Die anderen Gräber meiner Familie befinden sich in Halle, auf dem jüdischen Friedhof direkt neben der Synagoge. Ich besuche sie alle zwei bis drei Wochen. Ich kann hingehen, wann ich will, ich habe einen Schlüssel fürs Friedhofstor.

An den Gräbern war ich auch am Vorabend von Jom Kippur, bevor ich zum Gebet ging. Ich wunderte mich, dass kein Polizeiauto vor der Synagoge stand. Einen Tag später gab es dann während des Gottesdienstes den furchtbaren Anschlag, bei dem vor der Synagoge eine Frau erschossen wurde. Man mag sich nicht vorstellen, was der Täter noch alles angerichtet hätte, wenn er es geschafft hätte, in die Synagoge einzudringen.

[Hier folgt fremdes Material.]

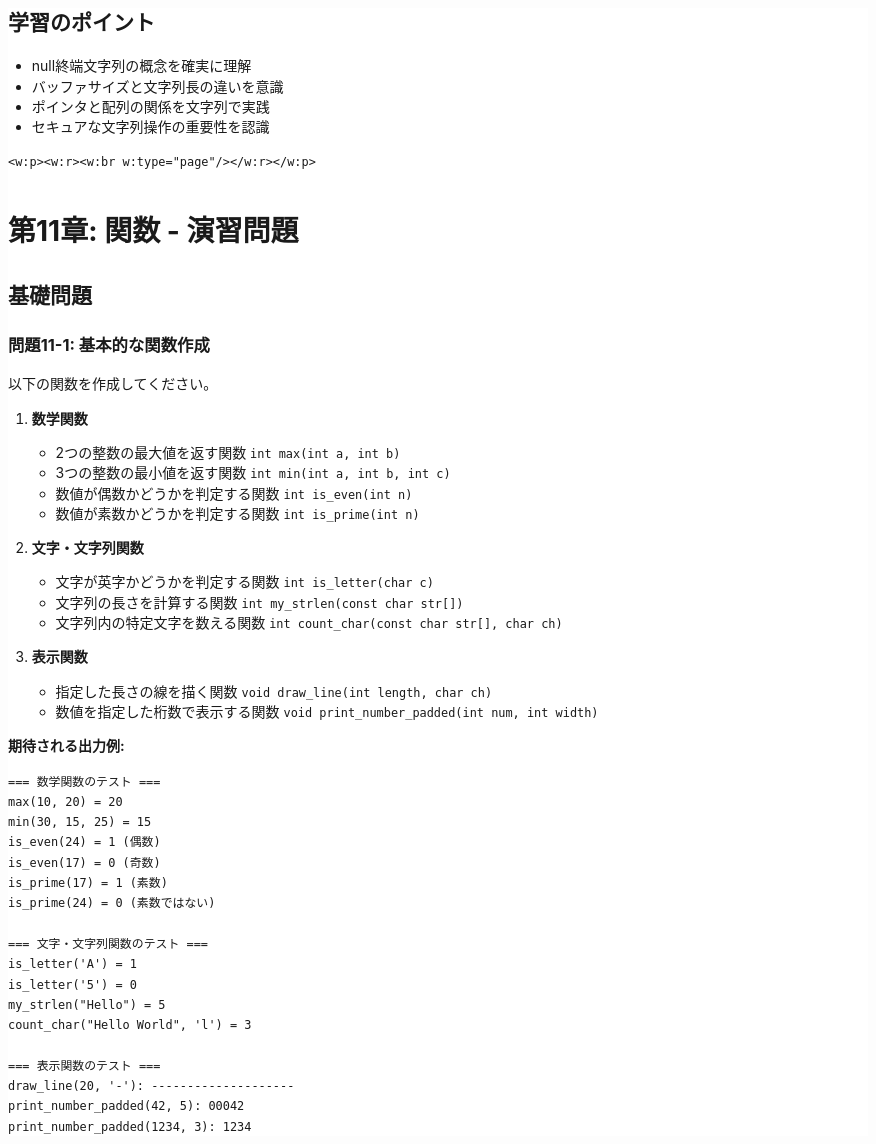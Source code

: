 ## 学習のポイント
- null終端文字列の概念を確実に理解
- バッファサイズと文字列長の違いを意識
- ポインタと配列の関係を文字列で実践
- セキュアな文字列操作の重要性を認識

```{=openxml}
<w:p><w:r><w:br w:type="page"/></w:r></w:p>
```


# 第11章: 関数 - 演習問題


## 基礎問題

### 問題11-1: 基本的な関数作成
以下の関数を作成してください。

1. **数学関数**
   - 2つの整数の最大値を返す関数 `int max(int a, int b)`
   - 3つの整数の最小値を返す関数 `int min(int a, int b, int c)`
   - 数値が偶数かどうかを判定する関数 `int is_even(int n)`
   - 数値が素数かどうかを判定する関数 `int is_prime(int n)`

2. **文字・文字列関数**
   - 文字が英字かどうかを判定する関数 `int is_letter(char c)`
   - 文字列の長さを計算する関数 `int my_strlen(const char str[])`
   - 文字列内の特定文字を数える関数 `int count_char(const char str[], char ch)`

3. **表示関数**
   - 指定した長さの線を描く関数 `void draw_line(int length, char ch)`
   - 数値を指定した桁数で表示する関数 `void print_number_padded(int num, int width)`

**期待される出力例:**

```
=== 数学関数のテスト ===
max(10, 20) = 20
min(30, 15, 25) = 15
is_even(24) = 1 (偶数)
is_even(17) = 0 (奇数)
is_prime(17) = 1 (素数)
is_prime(24) = 0 (素数ではない)

=== 文字・文字列関数のテスト ===
is_letter('A') = 1
is_letter('5') = 0
my_strlen("Hello") = 5
count_char("Hello World", 'l') = 3

=== 表示関数のテスト ===
draw_line(20, '-'): --------------------
print_number_padded(42, 5): 00042
print_number_padded(1234, 3): 1234
```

Jom Kippur An Jom Kippur selbst war ich nicht in der Synagoge. Das lange Gebet am Vorabend hatte mich einige Kräfte gekostet. Meine Frau war so froh, dass ich während des Anschlags nicht in der Synagoge war – sie hätte schreckliche Angst um mich gehabt.

Unser Sohn Tobias rief uns an und sagte, wir sollten nicht auf die Straße gehen und das Haus abschließen, es habe einen Anschlag vor der Synagoge gegeben. Später haben wir es in den Fernsehnachrichten gesehen. Ich war sehr bestürzt und dachte sofort an die Pogromnacht 1938. Auch damals machten sich in Deutschland rechtsextreme Terroristen über Synagogen her und trachteten Juden nach dem Leben.

Als wir am 10. November in die Schule kamen, sagte uns die Lehrerin unter Tränen, dass wir nicht wiederkommen dürften.

Günther und ich gingen damals in die 1. Klasse. Als wir am 10. November in die Schule kamen, sagte uns die Lehrerin unter Tränen, dass wir nicht wiederkommen dürften. Auch wir mussten weinen. Unsere Mutter kümmerte sich dann darum, dass uns zu Hause eine Waldorflehrerin unterrichtete. Sie war arbeitslos geworden, da das Nazi-Regime diese Schulform verboten hatte. Ihr Unterricht war so gut, dass wir später kein Jahr nachholen mussten, sondern 1945 gleich in die 7. Klasse übernommen wurden.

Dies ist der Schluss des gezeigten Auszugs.